─── Material to process

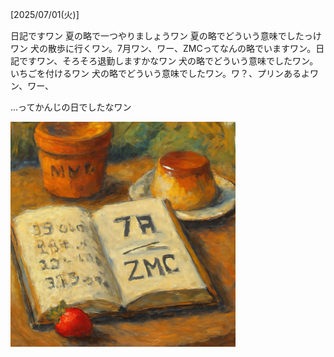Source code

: [2025/07/01(火)]

日記ですワン 夏の略で一つやりましょうワン 夏の略でどういう意味でしたっけワン 犬の散歩に行くワン。7月ワン、ワー、ZMCってなんの略でいますワン。日記ですワン、そろそろ退勤しますかなワン 犬の略でどういう意味でしたワン。いちごを付けるワン 犬の略でどういう意味でしたワン。ワ？、プリンあるよワン、ワー、

...ってかんじの日でしたなワン

<img width="360px" src="image.png">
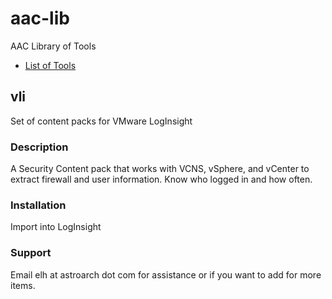 # aac-lib
AAC Library of Tools

- <a href=https://github.com/Texiwill/aac-lib/tree/master/>List of Tools</a>

## vli
Set of content packs for VMware LogInsight

### Description
A Security Content pack that works with VCNS, vSphere, and vCenter to extract firewall and user information. Know who logged in and how often.

### Installation
Import into LogInsight

### Support
Email elh at astroarch dot com for assistance or if you want to add
for more items.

──────

* [Task directions]: Show every line above in which the word "Tools" appears.

* [Reply]:
AAC Library of Tools
- <a href=https://github.com/Texiwill/aac-lib/tree/master/>List of Tools</a>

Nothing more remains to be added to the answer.